In this notebook we will study the statistics and causal effects behind the alleged gender discrimination at U.C. Berkeley in 1973. This is also the example given in [*The Book of Why*](http://bayes.cs.ucla.edu/WHY/) (Judea Pearl; 2018). Instead of constructing an artificial example as asked in the Python challenge, I will analysis said dataset.

## Background 

## Data 

The dataset can be found on the website of Micheal Stob (Professor of Mathematics Emeritus at Calvin University) under "Berkeley"; see http://www.calvin.edu/~stob/data/. 

https://rawgit.com/amitrajitbose/GenderBias-UCBerkeley-Report/master/ProjectReport.html

In [1]:
import numpy as np
import pandas as pd
import pprint 

In [108]:
df = pd.read_csv("Berkeley.csv")
df.head()

Unnamed: 0,Admit,Gender,Dept,Freq
0,Admitted,Male,A,512
1,Rejected,Male,A,313
2,Admitted,Female,A,89
3,Rejected,Female,A,19
4,Admitted,Male,B,353


In [109]:
df_males = df.loc[df.Gender == 'Male']
df_females = df.loc[df.Gender == 'Female']

departments = df.Dept.unique()

df_dept = pd.DataFrame(columns=['Dept', 'AcceptRateMale', 'AcceptRateFemale'])
df_dept.Dept = departments

for dp in departments: 
    # First fill rows with absolute numbers 
    df_dept.loc[df_dept.Dept == dp, 'AcceptRateMale'] = int(df_males.query("Dept == @dp & Admit == 'Admitted'").Freq)
    df_dept.loc[df_dept.Dept == dp, 'AcceptRateFemale'] = int(df_females.query("Dept == @dp & Admit == 'Admitted'").Freq)

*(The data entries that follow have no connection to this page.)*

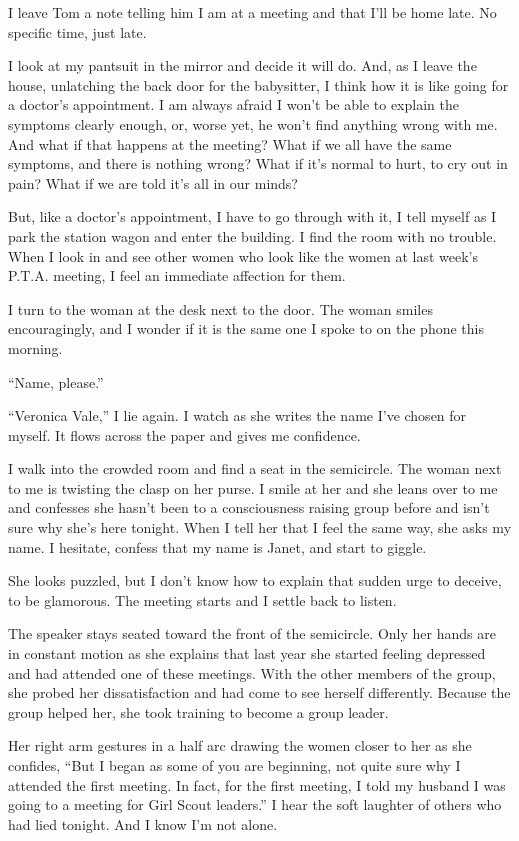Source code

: \documentclass[twoside,10pt]{book}
\begin{document}
I leave Tom a note telling him I am at a meeting and that I'll be home
late. No specific time, just late.

I look at my pantsuit in the mirror and decide it will do. And, as I
leave the house, unlatching the back door for the babysitter, I think
how it is like going for a doctor's appointment. I am always afraid I
won't be able to explain the symptoms clearly enough, or, worse yet, he
won't find anything wrong with me. And what if that happens at the
meeting? What if we all have the same symptoms, and there is nothing
wrong? What if it's normal to hurt, to cry out in pain? What if we are
told it's all in our minds?

But, like a doctor's appointment, I have to go through with it, I tell
myself as I park the station wagon and enter the building. I find the
room with no trouble. When I look in and see other women who look like
the women at last week's P.T.A. meeting, I feel an immediate affection
for them.

I turn to the woman at the desk next to the door. The woman smiles
encouragingly, and I wonder if it is the same one I spoke to on the
phone this morning.

``Name, please.''

``Veronica Vale,'' I lie again. I watch as she writes the name I've
chosen for myself. It flows across the paper and gives me confidence.

I walk into the crowded room and find a seat in the semicircle. The
woman next to me is twist­ing the clasp on her purse. I smile at her and
she leans over to me and confesses she hasn't been to a consciousness
raising group before and isn't sure why she's here tonight. When I tell
her that I feel the same way, she asks my name. I hesitate, confess that
my name is Janet, and start to giggle.

She looks puzzled, but I don't know how to explain that sudden urge to
deceive, to be glamor­ous. The meeting starts and I settle back to
listen.

The speaker stays seated toward the front of the semicircle. Only her
hands are in constant motion as she explains that last year she started
feeling depressed and had attended one of these meet­ings. With the
other members of the group, she probed her dissatisfaction and had come
to see her­self differently. Because the group helped her, she took
training to become a group leader.

Her right arm gestures in a half arc drawing the women closer to her as
she confides, ``But I began as some of you are beginning, not quite sure
why I attended the first meeting. In fact, for the first meeting, I told
my husband I was going to a meeting for Girl Scout leaders.'' I hear the
soft laugh­ter of others who had lied tonight. And I know I'm not alone.
\end{document}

# Second divide absolute numbers by total application number to get frequencies
df_dept.AcceptRateMale /= df_males.groupby('Dept').Freq.aggregate(sum).values
df_dept.AcceptRateFemale /= df_females.groupby('Dept').Freq.aggregate(sum).values
    
df_dept

Unnamed: 0,Dept,AcceptRateMale,AcceptRateFemale
0,A,0.620606,0.824074
1,B,0.630357,0.68
2,C,0.369231,0.340641
3,D,0.330935,0.349333
4,E,0.277487,0.239186
5,F,0.0589812,0.0703812


In [123]:
df[df.Admit == 'Admitted'].groupby('Gender').Freq.aggregate(sum) / df.groupby('Gender').Freq.aggregate(sum)

Gender
Female    0.303542
Male      0.445188
Name: Freq, dtype: float64

We see that in departments A, B, D and F the acceptance rate of women is higher than that of men and only marginally lower in the other departments. However, when we look at the aggregated data the acceptance rate of females, approx. 0.3, is much smaller than that of males, approx. 0.45. This is a classic example of the Simpson's paradox. When conditioning on a feature, here Department, the effect changes 'direction'.